## WHAT IS BEING ASKED:
Reproduce the entries below character for character.

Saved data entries

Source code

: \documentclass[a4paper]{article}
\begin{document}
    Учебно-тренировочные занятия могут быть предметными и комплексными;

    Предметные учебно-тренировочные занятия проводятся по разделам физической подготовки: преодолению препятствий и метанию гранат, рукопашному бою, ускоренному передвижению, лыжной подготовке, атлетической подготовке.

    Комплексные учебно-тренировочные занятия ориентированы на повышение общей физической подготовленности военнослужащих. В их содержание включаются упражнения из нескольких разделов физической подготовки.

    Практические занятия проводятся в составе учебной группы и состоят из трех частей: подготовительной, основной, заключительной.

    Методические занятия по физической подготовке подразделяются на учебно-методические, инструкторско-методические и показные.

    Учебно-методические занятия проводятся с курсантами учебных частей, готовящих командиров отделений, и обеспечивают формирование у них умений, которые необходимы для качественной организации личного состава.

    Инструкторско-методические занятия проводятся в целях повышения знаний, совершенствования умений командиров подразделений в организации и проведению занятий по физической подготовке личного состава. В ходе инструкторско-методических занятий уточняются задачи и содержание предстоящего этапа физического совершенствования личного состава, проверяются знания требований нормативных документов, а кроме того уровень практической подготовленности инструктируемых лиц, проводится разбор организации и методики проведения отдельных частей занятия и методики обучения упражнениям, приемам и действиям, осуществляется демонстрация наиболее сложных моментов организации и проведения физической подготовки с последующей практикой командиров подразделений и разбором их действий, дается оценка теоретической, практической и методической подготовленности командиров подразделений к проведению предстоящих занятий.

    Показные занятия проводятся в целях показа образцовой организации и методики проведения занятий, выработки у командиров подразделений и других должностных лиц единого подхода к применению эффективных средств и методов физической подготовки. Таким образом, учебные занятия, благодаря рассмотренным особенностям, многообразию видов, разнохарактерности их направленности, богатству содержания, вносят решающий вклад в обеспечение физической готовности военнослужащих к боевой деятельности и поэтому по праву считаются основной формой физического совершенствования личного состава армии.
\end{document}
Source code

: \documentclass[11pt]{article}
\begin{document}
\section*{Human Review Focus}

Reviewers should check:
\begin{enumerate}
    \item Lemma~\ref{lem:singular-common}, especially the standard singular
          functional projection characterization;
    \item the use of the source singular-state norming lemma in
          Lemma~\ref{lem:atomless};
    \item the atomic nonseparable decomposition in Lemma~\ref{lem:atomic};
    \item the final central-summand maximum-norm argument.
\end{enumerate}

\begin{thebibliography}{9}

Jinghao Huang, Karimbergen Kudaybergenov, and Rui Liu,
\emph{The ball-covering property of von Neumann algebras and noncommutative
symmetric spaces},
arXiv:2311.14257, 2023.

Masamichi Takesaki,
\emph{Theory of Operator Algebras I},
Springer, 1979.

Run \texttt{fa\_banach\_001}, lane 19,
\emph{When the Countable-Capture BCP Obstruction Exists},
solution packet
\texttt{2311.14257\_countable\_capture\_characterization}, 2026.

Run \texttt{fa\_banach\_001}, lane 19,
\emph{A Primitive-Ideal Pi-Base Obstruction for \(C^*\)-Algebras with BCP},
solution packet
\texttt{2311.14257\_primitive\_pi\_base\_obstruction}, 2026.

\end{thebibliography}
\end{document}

## RESPONSE:
Source code

: \documentclass[a4paper]{article}
\begin{document}
    Учебно-тренировочные занятия могут быть предметными и комплексными;

    Предметные учебно-тренировочные занятия проводятся по разделам физической подготовки: преодолению препятствий и метанию гранат, рукопашному бою, ускоренному передвижению, лыжной подготовке, атлетической подготовке.

    Комплексные учебно-тренировочные занятия ориентированы на повышение общей физической подготовленности военнослужащих. В их содержание включаются упражнения из нескольких разделов физической подготовки.

    Практические занятия проводятся в составе учебной группы и состоят из трех частей: подготовительной, основной, заключительной.

    Методические занятия по физической подготовке подразделяются на учебно-методические, инструкторско-методические и показные.

    Учебно-методические занятия проводятся с курсантами учебных частей, готовящих командиров отделений, и обеспечивают формирование у них умений, которые необходимы для качественной организации личного состава.

    Инструкторско-методические занятия проводятся в целях повышения знаний, совершенствования умений командиров подразделений в организации и проведению занятий по физической подготовке личного состава. В ходе инструкторско-методических занятий уточняются задачи и содержание предстоящего этапа физического совершенствования личного состава, проверяются знания требований нормативных документов, а кроме того уровень практической подготовленности инструктируемых лиц, проводится разбор организации и методики проведения отдельных частей занятия и методики обучения упражнениям, приемам и действиям, осуществляется демонстрация наиболее сложных моментов организации и проведения физической подготовки с последующей практикой командиров подразделений и разбором их действий, дается оценка теоретической, практической и методической подготовленности командиров подразделений к проведению предстоящих занятий.

    Показные занятия проводятся в целях показа образцовой организации и методики проведения занятий, выработки у командиров подразделений и других должностных лиц единого подхода к применению эффективных средств и методов физической подготовки. Таким образом, учебные занятия, благодаря рассмотренным особенностям, многообразию видов, разнохарактерности их направленности, богатству содержания, вносят решающий вклад в обеспечение физической готовности военнослужащих к боевой деятельности и поэтому по праву считаются основной формой физического совершенствования личного состава армии.
\end{document}
Source code

: \documentclass[11pt]{article}
\begin{document}
\section*{Human Review Focus}

Reviewers should check:
\begin{enumerate}
    \item Lemma~\ref{lem:singular-common}, especially the standard singular
          functional projection characterization;
    \item the use of the source singular-state norming lemma in
          Lemma~\ref{lem:atomless};
    \item the atomic nonseparable decomposition in Lemma~\ref{lem:atomic};
    \item the final central-summand maximum-norm argument.
\end{enumerate}

\begin{thebibliography}{9}

Jinghao Huang, Karimbergen Kudaybergenov, and Rui Liu,
\emph{The ball-covering property of von Neumann algebras and noncommutative
symmetric spaces},
arXiv:2311.14257, 2023.

Masamichi Takesaki,
\emph{Theory of Operator Algebras I},
Springer, 1979.

Run \texttt{fa\_banach\_001}, lane 19,
\emph{When the Countable-Capture BCP Obstruction Exists},
solution packet
\texttt{2311.14257\_countable\_capture\_characterization}, 2026.

Run \texttt{fa\_banach\_001}, lane 19,
\emph{A Primitive-Ideal Pi-Base Obstruction for \(C^*\)-Algebras with BCP},
solution packet
\texttt{2311.14257\_primitive\_pi\_base\_obstruction}, 2026.

\end{thebibliography}
\end{document}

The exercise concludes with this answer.